Because of their excessive pride, the Israelites desired to make a covenant; that is, an agreement with God in which they would make laws good enough to create a perfect society that they thought would please God and make themselves acceptable to Him. Exodus 19:8 (KJB). But if a people were able to make themselves so good that they would be able to overcome all of their sins and evil, then they would no longer need God. The Pharisees and Sadducees of Jesus' day were moving in that direction. In time, religion often turns into atheism. So God allowed the Israelites to write their own laws into His Word because that was the covenant that they wanted with Him. But God did this to give them His inerrant and infallible message that all of their manmade efforts to make themselves good enough to be acceptable to God would utterly fail. God displayed His fiery wrath against their evil when He spoke to His people from a dark cloud upon Mount Sinai. Exodus 19:9-25 (KJB). Then God gave to Moses His perfect Ten Commandments to show His people that they would always fail to keep them. Exodus 20:1-26 (KJB).
The Israelites had rejected God's covenant. God informed the Israelites that He had already made a covenant with them. God told them that He had liberated them from slavery in Egypt which was a prophetic demonstration that He would eventually liberate the entire living human race from slavery to the Devil. God desired to give the Israelites His covenant of grace. God had previously told them that they were already His people because of the blood of the lambs that they had put on their doorposts. Exodus 12:13 (KJB). Even in their sinful condition, they were already His people because of His grace, and He had given them their sin offerings and their burnt offerings which symbolized their trust that only God could cleanse them and forgive them of their sins and evil. God informed them that if they would accept His covenant of grace, then He would make them His "peculiar treasure," and a "kingdom of priests," and a "holy nation." Exodus 19:3-7 (KJB). When God extended His covenant of grace to His Church, He used these same words to describe His people who accepted by faith that God's Son sacrificed Himself to take away their sins, evil, and spiritual death.
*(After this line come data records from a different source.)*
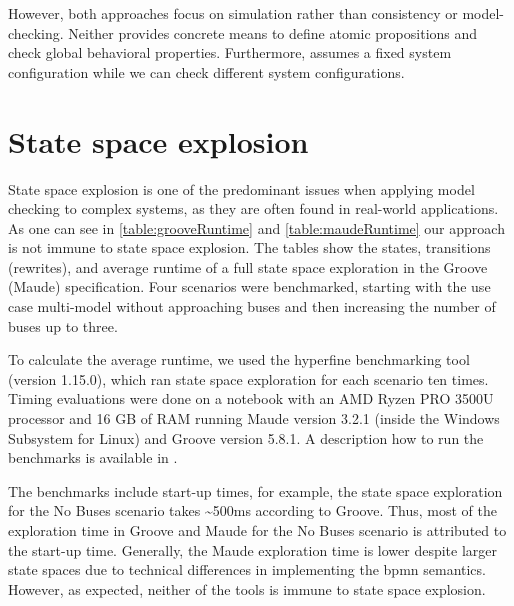 \documentclass{jot}
\begin{document}
However, both approaches focus on simulation rather than consistency or model-checking.
Neither provides concrete means to define atomic propositions and check global behavioral properties.
Furthermore, \cite{varalarsenBehavioralCoordinationOperator2015} assumes a fixed system configuration while we can check different system configurations.

\section{State space explosion} \label{sec:state_space_explosion}
State space explosion is one of the predominant issues when applying model checking to complex systems, as they are often found in real-world applications.
As one can see in \cref{table:grooveRuntime} and \cref{table:maudeRuntime} our approach is not immune to state space explosion.
The tables show the states, transitions (rewrites), and average runtime of a full state space exploration in the Groove (Maude) specification.
Four scenarios were benchmarked, starting with the use case multi-model without approaching buses and then increasing the number of buses up to three.

To calculate the average runtime, we used the hyperfine benchmarking tool \cite{peterHyperfine2022} (version 1.15.0), which ran state space exploration for each scenario ten times.
Timing evaluations were done on a notebook with an AMD Ryzen PRO 3500U processor and 16 GB of RAM running Maude version 3.2.1 (inside the Windows Subsystem for Linux) and Groove version 5.8.1.
A description how to run the benchmarks is available in \cite{krauterArtifactsBehavioralConsistency2022}.

The benchmarks include start-up times, for example, the state space exploration for the \textsf{No Buses} scenario takes \textasciitilde 500ms according to Groove.
Thus, most of the exploration time in Groove and Maude for the \textsf{No Buses} scenario is attributed to the start-up time.
Generally, the Maude exploration time is lower despite larger state spaces due to technical differences in implementing the \gls*{bpmn} semantics.
However, as expected, neither of the tools is immune to state space explosion.
\end{document}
I Peter 2:9-10 (KJB).
After the Israelites had utterly failed to keep their covenant that they desired to have with God which He allowed them to try to do, God renewed His covenant of grace and mercy with the house of Israel. In the end of the world, God will resurrect the entire nation of Israel confined to the regions of death and recreate them all with new hearts that contains righteousness, and He will give them a new life on His recreated earth. Hebrews 8:9-13; Romans 11:26-27 (KJB).
But God will extend His covenant of mercy and grace to all the Gentiles confined to the regions of death as well when Christ appears to all the Israelites and Gentiles confined to the regions of death, and He will cause them all to repent and believe in Him as the Lamb of God who alone can save them. Acts 15:13-18; Revelation 5:11-14 (KJB). God perfectly describes the change that the Holy Spirit can effect in the hearts of all humans who believe in Christ as the Lamb of God. The Holy Spirit will take away their sinful natures and replace it with the laws of God written in their hearts. Hebrews 8:9-13 (KJB). The Holy Spirit can do the same with all repentant humans who believe in the Lamb of God while still alive in the flesh, and who become saved by His grace. Galatians 5:22-24 (KJB). When God writes His laws into human hearts, the Holy Spirit gives them the love of God toward everyone, and they will no longer need to strive to please God by trying to keep the written law of God.
The new covenant happens to be the perfect covenant which replaces the old covenant that the Israelites desired that God would accept. This means that the old covenant is ready "to vanish away." But the Bible means that only the manmade laws written into the old covenant will vanish away. The Ten Commandments and the rest of the Word of God will endure forever. Matthew 24:35; Hebrews 8:13 (KJB).